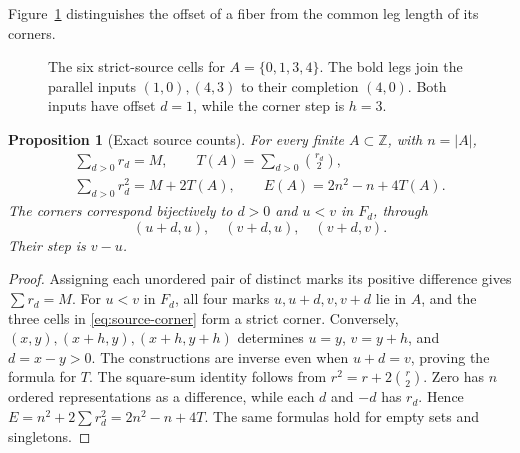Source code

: \documentclass[11pt,a4paper]{article}
\newif\ifshowrevisions
\newcommand{\rev}[1]{{\ifshowrevisions\color{red}\fi #1}}
\newenvironment{revision}{\par\begingroup\ifshowrevisions\color{red}\fi}{\par\endgroup}
\newtheorem{proposition}[theorem]{Proposition}
\theoremstyle{definition}
\newcommand{\Z}{\mathbb Z}
\numberwithin{equation}{section}
\begin{document}
\begin{revision}
Figure~\ref{fig:source-offset-step} distinguishes the offset of a fiber from the common leg length of its corners.
\begin{figure}[!htbp]
\centering
{}
\caption{\rev{The six strict-source cells for $A=\{0,1,3,4\}$. The bold legs join the parallel inputs $(1,0),(4,3)$ to their completion $(4,0)$. Both inputs have offset $d=1$, while the corner step is $h=3$.}}
\label{fig:source-offset-step}
\end{figure}
\end{revision}

\begin{proposition}[Exact source counts]\label{prop:counts}
For every finite $A\subset\Z$, with $n=|A|$,
\begin{equation}\label{eq:source-counts}
\begin{gathered}
\sum_{d>0}r_d=M,\qquad
T(A)=\sum_{d>0}\binom{r_d}{2},\\
\sum_{d>0}r_d^2=M+2T(A),\qquad
E(A)=2n^2-n+4T(A).
\end{gathered}
\end{equation}
The corners correspond bijectively to $d>0$ and $u<v$ in $F_d$, through
\begin{equation}\label{eq:source-corner}
(u+d,u),\quad(v+d,u),\quad(v+d,v).
\end{equation}
Their step is $v-u$.
\end{proposition}
\begin{proof}
Assigning each unordered pair of distinct marks its positive difference
gives $\sum r_d=M$. For $u<v$ in $F_d$, all four marks
$u,u+d,v,v+d$ lie in $A$, and the three cells in
\eqref{eq:source-corner} form a strict corner. Conversely,
$(x,y),(x+h,y),(x+h,y+h)$ determines
$u=y$, $v=y+h$, and $d=x-y>0$. The constructions are inverse
even when $u+d=v$, proving the formula for $T$.
The square-sum identity follows from $r^2=r+2\binom r2$.
Zero has $n$ ordered representations as a difference, while each
$d$ and $-d$ has $r_d$. Hence
$E=n^2+2\sum r_d^2=2n^2-n+4T$.
The same formulas hold for empty sets and singletons.
\end{proof}
\end{document}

-=-=-

The task calls for all lines in the entries that hold "from".

* Result
Figure~\ref{fig:source-offset-step} distinguishes the offset of a fiber from the common leg length of its corners.
The square-sum identity follows from $r^2=r+2\binom r2$.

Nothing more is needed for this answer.